Langkah mereka ringan, tapi hati mereka berat. Ada kesedihan yang terselip di antara senyum, ada kerinduan yang tersembunyi di balik pandangan yang tajam. Semua yang terjadi selama perang meninggalkan bekas yang tak terlihat oleh dunia luar, tapi jelas terasa di setiap sudut jalan dan dinding yang retak.
Yang indah dari pulang adalah kemampuan manusia menemukan humor dalam kesederhanaan. Bocah-bocah berlari mengejar kucing di halaman yang hancur, ibu-ibu bercanda tentang sayur yang masih bisa dimakan, dan orang-orang tua saling menepuk punggung, seakan berkata, “Kita masih hidup, masih bisa melanjutkan.” Dari cara sederhana itu, kehidupan kembali berdenyut.

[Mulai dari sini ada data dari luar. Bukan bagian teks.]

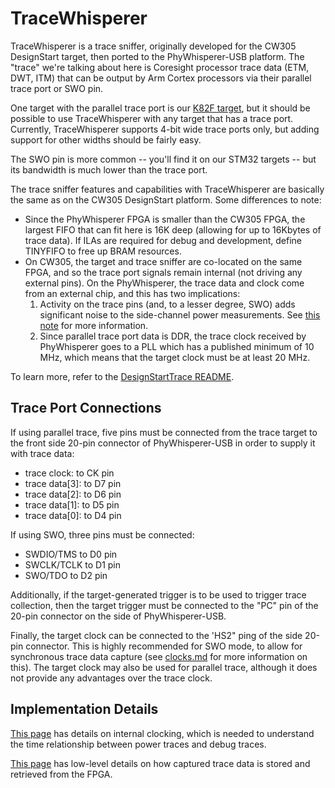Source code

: # TraceWhisperer

TraceWhisperer is a trace sniffer, originally developed for the CW305
DesignStart target, then ported to the PhyWhisperer-USB platform. The "trace"
we're talking about here is Coresight processor trace data (ETM, DWT, ITM)
that can be output by Arm Cortex processors via their parallel trace port or
SWO pin.

One target with the parallel trace port is our [K82F
target](https://rtfm.newae.com/Targets/UFO%20Targets/CW308T-K82/), but it
should be possible to use TraceWhisperer with any target that has a trace
port. Currently, TraceWhisperer supports 4-bit wide trace ports only, but
adding support for other widths should be fairly easy.

The SWO pin is more common -- you'll find it on our STM32 targets -- but its
bandwidth is much lower than the trace port.

The trace sniffer features and capabilities with TraceWhisperer are
basically the same as on the CW305 DesignStart platform. Some differences to
note:

* Since the PhyWhisperer FPGA is smaller than the CW305 FPGA, the largest
  FIFO that can fit here is 16K deep (allowing for up to 16Kbytes of trace
  data). If ILAs are required for debug and development, define TINYFIFO to
  free up BRAM resources.
* On CW305, the target and trace sniffer are co-located on the same FPGA,
  and so the trace port signals remain internal (not driving any external
  pins). On the PhyWhisperer, the trace data and clock come from an external
  chip, and this has two implications:
    1. Activity on the trace pins (and, to a lesser degree, SWO) adds
       significant noise to the side-channel power measurements. See [this
       note](trace_noise.md) for more information.
    2. Since parallel trace port data is DDR, the trace clock received by PhyWhisperer
       goes to a PLL which has a published minimum of 10 MHz, which means
       that the target clock must be at least 20 MHz.


To learn more, refer to the [DesignStartTrace README](../../README.md).

## Trace Port Connections

If using parallel trace, five pins must be connected from the trace target
to the front side 20-pin connector of PhyWhisperer-USB in order to supply it
with trace data:
- trace clock: to CK pin
- trace data[3]: to D7 pin
- trace data[2]: to D6 pin
- trace data[1]: to D5 pin
- trace data[0]: to D4 pin

If using SWO, three pins must be connected:
- SWDIO/TMS to D0 pin
- SWCLK/TCLK to D1 pin
- SWO/TDO to D2 pin

Additionally, if the target-generated trigger is to be used to trigger trace
collection, then the target trigger must be connected to the "PC" pin of the
20-pin connector on the side of PhyWhisperer-USB.

Finally, the target clock can be connected to the 'HS2" ping of the side 20-pin
connector. This is highly recommended for SWO mode, to allow for synchronous
trace data capture (see [clocks.md](clocks.md) for more information on this).
The target clock may also be used for parallel trace, although it does not
provide any advantages over the trace clock.

## Implementation Details
[This page](clocks.md) has details on internal clocking, which is needed to
understand the time relationship between power traces and debug traces.

[This page](FIFO_reads.md) has low-level details on how captured trace data
is stored and retrieved from the FPGA.



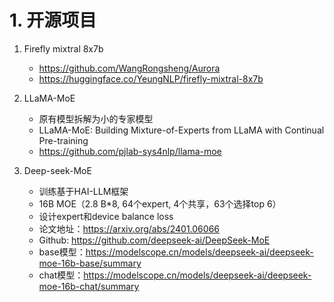 # 1. 开源项目

1. Firefly mixtral 8x7b
   - https://github.com/WangRongsheng/Aurora
   - https://huggingface.co/YeungNLP/firefly-mixtral-8x7b

2. LLaMA-MoE
   - 原有模型拆解为小的专家模型
   - LLaMA-MoE: Building Mixture-of-Experts from LLaMA with Continual Pre-training
   - https://github.com/pjlab-sys4nlp/llama-moe

3. Deep-seek-MoE
   - 训练基于HAI-LLM框架
   - 16B MOE（2.8 B*8, 64个expert, 4个共享，63个选择top 6）
   - 设计expert和device balance loss
   - 论文地址：https://arxiv.org/abs/2401.06066
   - Github: https://github.com/deepseek-ai/DeepSeek-MoE
   - base模型：https://modelscope.cn/models/deepseek-ai/deepseek-moe-16b-base/summary
   - chat模型：https://modelscope.cn/models/deepseek-ai/deepseek-moe-16b-chat/summary



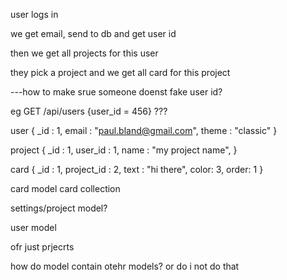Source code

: user logs in

we get email, send to db and get user id

then we get all projects for this user

they pick a project and we get all card for this project


---how to make srue someone doenst fake user id? 


eg GET /api/users {user_id = 456}
???


user {
	_id : 1,
	email : "paul.bland@gmail.com",
	theme : "classic"
}

project {
	_id : 1,
	user_id : 1,
	name : "my project name",
}

card {
	_id : 1,
	project_id : 2,
	text : "hi there",
	color: 3,
	order: 1
}



card model
card collection

settings/project model?

user model


ofr just prjecrts


how do model contain otehr models? or do i not do that

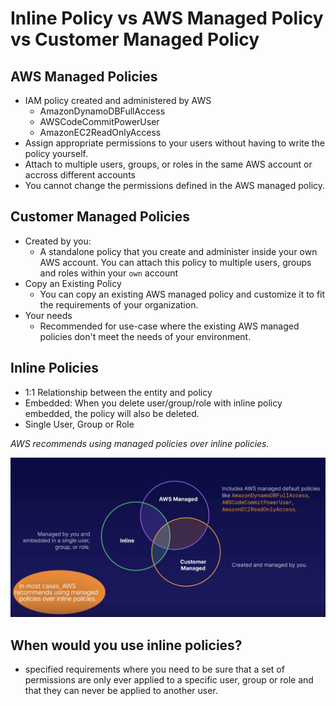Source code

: # Inline Policy vs AWS Managed Policy vs Customer Managed Policy

## AWS Managed Policies
- IAM policy created and administered by AWS
    - AmazonDynamoDBFullAccess 
    - AWSCodeCommitPowerUser
    - AmazonEC2ReadOnlyAccess
- Assign appropriate permissions to your users without having to write the policy yourself.
- Attach to multiple users, groups, or roles in the same AWS account or accross different accounts
- You cannot change the permissions defined in the AWS managed policy.

## Customer Managed Policies
- Created by you: 
    - A standalone policy that you create and administer inside your own AWS account. You can attach this policy to multiple users, groups and roles within your `own` account
- Copy an Existing Policy
    - You can copy an existing AWS managed policy and customize it to fit the requirements of your organization.
- Your needs
    - Recommended for use-case where the existing AWS managed policies don't meet the needs of your environment.

## Inline Policies
- 1:1 Relationship between the entity and policy
- Embedded: When you delete user/group/role with inline policy embedded, the policy will also be deleted.
- Single User, Group or Role

*AWS recommends using managed policies over inline policies.*

![IAM Policies](IAM-policies.png)


## When would you use inline policies?
- specified requirements where you need to be sure that a set of permissions are only ever applied to a specific user, group or role and that they can never be applied to another user.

Gaza mungkin pernah menangis, tapi hari ini ia tersenyum pelan. Reruntuhan tetap ada, tetapi manusia selalu mampu menanam harapan di antara debu. Pulang ke tanah yang pernah menangis bukan sekadar perjalanan fisik; itu adalah perjalanan hati, yang mengajarkan kita bahwa meski luka tak hilang, hidup tetap layak dirayakan (***)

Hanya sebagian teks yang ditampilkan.